Stored data:
--------

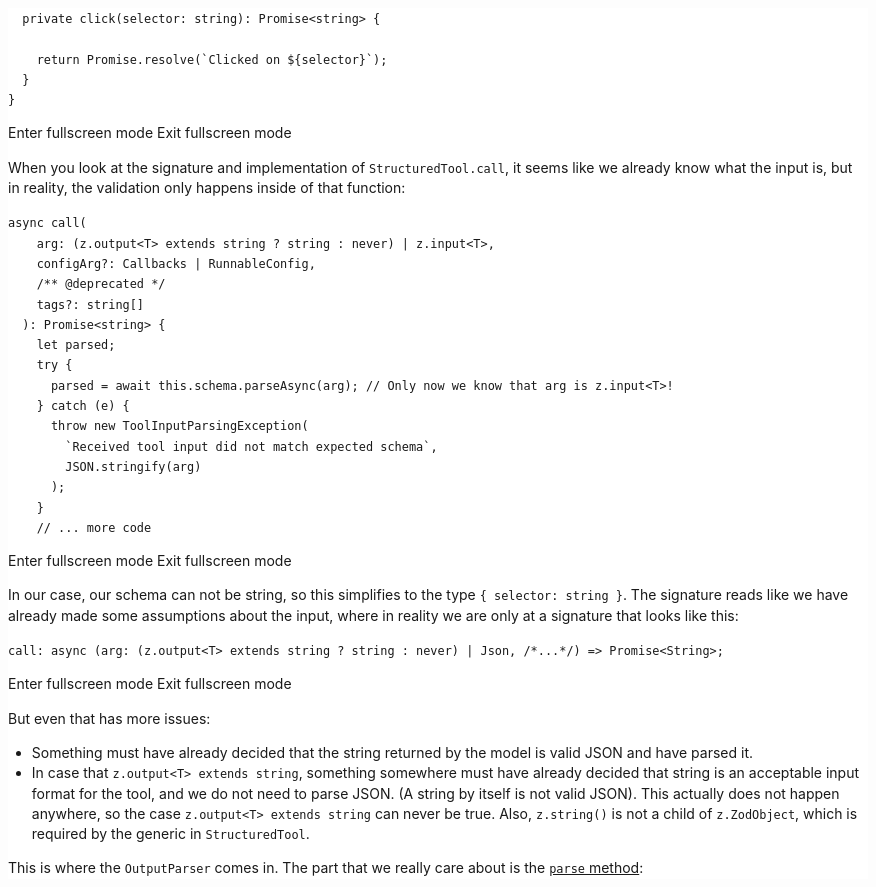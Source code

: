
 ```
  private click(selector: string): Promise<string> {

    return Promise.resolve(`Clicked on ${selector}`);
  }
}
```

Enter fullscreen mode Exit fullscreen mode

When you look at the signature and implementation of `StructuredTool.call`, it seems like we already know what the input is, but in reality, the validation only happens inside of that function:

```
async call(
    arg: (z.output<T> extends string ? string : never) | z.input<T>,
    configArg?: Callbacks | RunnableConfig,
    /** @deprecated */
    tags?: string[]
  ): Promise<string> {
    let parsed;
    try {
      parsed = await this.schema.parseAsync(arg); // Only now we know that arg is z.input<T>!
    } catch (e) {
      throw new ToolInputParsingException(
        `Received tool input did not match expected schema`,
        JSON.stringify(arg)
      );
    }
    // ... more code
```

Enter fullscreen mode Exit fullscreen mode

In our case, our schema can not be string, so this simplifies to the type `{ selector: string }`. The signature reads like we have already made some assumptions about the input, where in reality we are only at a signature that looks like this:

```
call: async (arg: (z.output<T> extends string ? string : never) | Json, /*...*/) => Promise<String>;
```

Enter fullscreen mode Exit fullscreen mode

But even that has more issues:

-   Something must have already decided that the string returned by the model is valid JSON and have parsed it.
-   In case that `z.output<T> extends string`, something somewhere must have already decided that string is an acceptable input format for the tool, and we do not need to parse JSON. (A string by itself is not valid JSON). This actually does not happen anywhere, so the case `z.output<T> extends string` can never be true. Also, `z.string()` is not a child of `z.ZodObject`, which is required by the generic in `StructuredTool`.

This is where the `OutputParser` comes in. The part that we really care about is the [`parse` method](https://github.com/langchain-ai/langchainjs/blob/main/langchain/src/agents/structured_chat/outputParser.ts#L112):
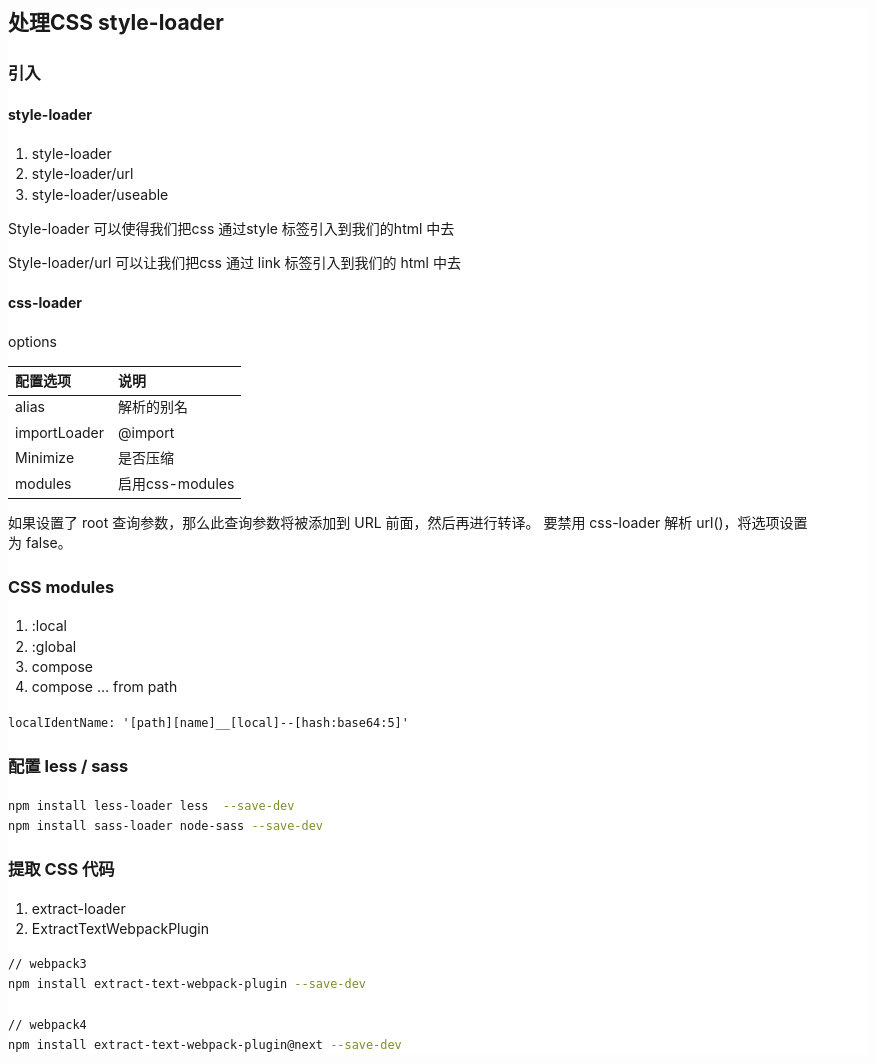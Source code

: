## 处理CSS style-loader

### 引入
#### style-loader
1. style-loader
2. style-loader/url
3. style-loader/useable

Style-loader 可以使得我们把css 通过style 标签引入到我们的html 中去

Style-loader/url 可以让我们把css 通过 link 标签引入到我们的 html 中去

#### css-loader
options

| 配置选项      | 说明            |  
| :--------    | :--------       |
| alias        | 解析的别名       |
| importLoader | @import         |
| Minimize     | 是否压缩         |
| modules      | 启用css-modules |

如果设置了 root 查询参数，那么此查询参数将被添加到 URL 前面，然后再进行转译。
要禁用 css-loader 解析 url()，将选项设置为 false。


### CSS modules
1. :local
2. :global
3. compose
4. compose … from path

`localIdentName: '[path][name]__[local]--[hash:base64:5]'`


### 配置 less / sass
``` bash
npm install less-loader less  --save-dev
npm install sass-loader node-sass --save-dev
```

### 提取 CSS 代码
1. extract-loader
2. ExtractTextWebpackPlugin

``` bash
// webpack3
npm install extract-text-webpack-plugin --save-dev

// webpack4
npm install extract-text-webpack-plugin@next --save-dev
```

--------

Retype every entry exactly, but keep the pictures out of your copy.

Source code

:
 ```
  private click(selector: string): Promise<string> {

    return Promise.resolve(`Clicked on ${selector}`);
  }
}
```

Enter fullscreen mode Exit fullscreen mode

When you look at the signature and implementation of `StructuredTool.call`, it seems like we already know what the input is, but in reality, the validation only happens inside of that function:

```
async call(
    arg: (z.output<T> extends string ? string : never) | z.input<T>,
    configArg?: Callbacks | RunnableConfig,
    /** @deprecated */
    tags?: string[]
  ): Promise<string> {
    let parsed;
    try {
      parsed = await this.schema.parseAsync(arg); // Only now we know that arg is z.input<T>!
    } catch (e) {
      throw new ToolInputParsingException(
        `Received tool input did not match expected schema`,
        JSON.stringify(arg)
      );
    }
    // ... more code
```

Enter fullscreen mode Exit fullscreen mode

In our case, our schema can not be string, so this simplifies to the type `{ selector: string }`. The signature reads like we have already made some assumptions about the input, where in reality we are only at a signature that looks like this:

```
call: async (arg: (z.output<T> extends string ? string : never) | Json, /*...*/) => Promise<String>;
```

Enter fullscreen mode Exit fullscreen mode

But even that has more issues:

-   Something must have already decided that the string returned by the model is valid JSON and have parsed it.
-   In case that `z.output<T> extends string`, something somewhere must have already decided that string is an acceptable input format for the tool, and we do not need to parse JSON. (A string by itself is not valid JSON). This actually does not happen anywhere, so the case `z.output<T> extends string` can never be true. Also, `z.string()` is not a child of `z.ZodObject`, which is required by the generic in `StructuredTool`.

This is where the `OutputParser` comes in. The part that we really care about is the [`parse` method](https://github.com/langchain-ai/langchainjs/blob/main/langchain/src/agents/structured_chat/outputParser.ts#L112):
Source code

:## 处理CSS style-loader

### 引入
#### style-loader
1. style-loader
2. style-loader/url
3. style-loader/useable

Style-loader 可以使得我们把css 通过style 标签引入到我们的html 中去

Style-loader/url 可以让我们把css 通过 link 标签引入到我们的 html 中去

#### css-loader
options

| 配置选项      | 说明            |  
| :--------    | :--------       |
| alias        | 解析的别名       |
| importLoader | @import         |
| Minimize     | 是否压缩         |
| modules      | 启用css-modules |

如果设置了 root 查询参数，那么此查询参数将被添加到 URL 前面，然后再进行转译。
要禁用 css-loader 解析 url()，将选项设置为 false。


### CSS modules
1. :local
2. :global
3. compose
4. compose … from path

`localIdentName: '[path][name]__[local]--[hash:base64:5]'`


### 配置 less / sass
``` bash
npm install less-loader less  --save-dev
npm install sass-loader node-sass --save-dev
```

### 提取 CSS 代码
1. extract-loader
2. ExtractTextWebpackPlugin

``` bash
// webpack3
npm install extract-text-webpack-plugin --save-dev

// webpack4
npm install extract-text-webpack-plugin@next --save-dev
```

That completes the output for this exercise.